Here's the counterintuitive truth about frozen pipes: the danger moment isn't when they freeze — it's when they thaw. Ice expands and stresses the pipe; the split often only reveals itself when the water starts moving again. Handle the thaw properly and you may escape with no damage at all.
Cold snap, no water from one tap, pipes visibly frosted in the loft? Here's the exact sequence.

Step 1: Turn off the stopcock
Before thawing anything, shut off the mains stopcock. If the pipe has split inside the ice, this stops a flood the moment it melts. Then open the affected tap (and nearby taps) — this relieves pressure and gives melting water somewhere to go.
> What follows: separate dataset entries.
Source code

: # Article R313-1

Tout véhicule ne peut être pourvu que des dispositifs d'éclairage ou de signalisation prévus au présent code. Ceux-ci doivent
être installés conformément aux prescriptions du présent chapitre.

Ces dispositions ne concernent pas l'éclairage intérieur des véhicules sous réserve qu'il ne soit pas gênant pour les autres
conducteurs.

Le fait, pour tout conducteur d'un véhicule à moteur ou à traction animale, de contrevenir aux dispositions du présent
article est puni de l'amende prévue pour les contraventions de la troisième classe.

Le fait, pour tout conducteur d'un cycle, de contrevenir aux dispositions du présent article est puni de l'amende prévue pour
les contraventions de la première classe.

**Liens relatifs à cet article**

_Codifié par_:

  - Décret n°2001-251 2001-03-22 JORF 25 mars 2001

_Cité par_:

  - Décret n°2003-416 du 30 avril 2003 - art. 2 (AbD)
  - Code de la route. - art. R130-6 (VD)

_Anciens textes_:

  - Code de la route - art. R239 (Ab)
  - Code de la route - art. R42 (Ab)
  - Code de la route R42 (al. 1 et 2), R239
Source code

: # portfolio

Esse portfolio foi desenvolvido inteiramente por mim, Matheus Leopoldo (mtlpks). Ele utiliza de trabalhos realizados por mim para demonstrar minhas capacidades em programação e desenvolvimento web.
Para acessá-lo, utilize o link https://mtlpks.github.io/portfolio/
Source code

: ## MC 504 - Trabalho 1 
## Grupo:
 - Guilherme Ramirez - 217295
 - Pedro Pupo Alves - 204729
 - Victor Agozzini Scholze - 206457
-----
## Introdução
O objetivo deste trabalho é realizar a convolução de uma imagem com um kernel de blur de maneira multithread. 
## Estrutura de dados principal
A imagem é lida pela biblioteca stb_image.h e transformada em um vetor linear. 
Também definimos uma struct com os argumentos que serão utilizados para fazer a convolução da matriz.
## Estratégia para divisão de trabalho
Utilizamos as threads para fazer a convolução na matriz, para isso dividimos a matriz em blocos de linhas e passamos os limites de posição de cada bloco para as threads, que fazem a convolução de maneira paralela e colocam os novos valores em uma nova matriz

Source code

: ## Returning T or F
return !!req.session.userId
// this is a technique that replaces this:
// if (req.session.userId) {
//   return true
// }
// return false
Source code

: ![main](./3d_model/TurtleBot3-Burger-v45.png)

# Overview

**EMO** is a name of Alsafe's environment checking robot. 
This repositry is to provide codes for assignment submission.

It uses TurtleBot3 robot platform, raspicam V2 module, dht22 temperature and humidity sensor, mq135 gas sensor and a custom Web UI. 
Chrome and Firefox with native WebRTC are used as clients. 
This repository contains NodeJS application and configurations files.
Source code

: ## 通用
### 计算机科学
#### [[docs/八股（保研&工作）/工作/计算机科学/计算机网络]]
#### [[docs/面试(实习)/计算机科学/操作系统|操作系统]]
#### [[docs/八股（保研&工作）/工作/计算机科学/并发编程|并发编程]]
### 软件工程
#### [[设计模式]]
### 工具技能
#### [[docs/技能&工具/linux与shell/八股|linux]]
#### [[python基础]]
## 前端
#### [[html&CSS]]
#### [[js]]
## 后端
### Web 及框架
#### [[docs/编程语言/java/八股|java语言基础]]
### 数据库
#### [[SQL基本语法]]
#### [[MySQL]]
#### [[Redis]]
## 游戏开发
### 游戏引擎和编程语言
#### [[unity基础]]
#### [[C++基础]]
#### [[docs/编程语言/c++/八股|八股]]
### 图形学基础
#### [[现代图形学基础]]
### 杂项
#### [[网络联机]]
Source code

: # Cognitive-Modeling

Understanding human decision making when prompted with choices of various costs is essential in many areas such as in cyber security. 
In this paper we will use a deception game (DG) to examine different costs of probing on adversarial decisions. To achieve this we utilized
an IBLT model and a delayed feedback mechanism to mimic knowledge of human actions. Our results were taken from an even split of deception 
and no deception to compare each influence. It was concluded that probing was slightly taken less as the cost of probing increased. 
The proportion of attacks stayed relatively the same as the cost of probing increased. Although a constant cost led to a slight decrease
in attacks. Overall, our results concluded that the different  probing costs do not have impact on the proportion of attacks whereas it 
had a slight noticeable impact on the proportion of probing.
Step 2: Find the frozen section
Work backwards from the dead tap. Frozen sections are usually where pipes run through unheated spaces: lofts, garages, under floors, outside walls, or near airbricks. Frost on the pipe, a slight bulge, or a section that feels dramatically colder are the giveaways.
Step 3: Thaw gently
Use a hairdryer on a low setting, warm (not boiling) towels, or a hot water bottle wrapped against the pipe. Start from the tap end and work back toward the frozen section, so meltwater can escape. Warming the whole room with the heating on helps too. Patience is the technique — this takes time.
What never to do
Never use a blowtorch, heat gun on high, or any naked flame — you'll damage the pipe, risk fire, and can flash-boil water inside the pipe causing it to burst violently. Don't crank a boiler onto maximum to 'push through' a frozen heating pipe. And don't leave a thawing pipe unattended: if it's split, you want to be there when it shows.
Stop it happening again
Lag every pipe in unheated spaces — foam lagging costs pennies per metre. Insulate outside taps or fit isolation valves so they can be drained for winter. During hard frosts, keep the heating on low even when you're away, and open the loft hatch to let warm air circulate. If you're away for long periods in winter, consider draining the system entirely.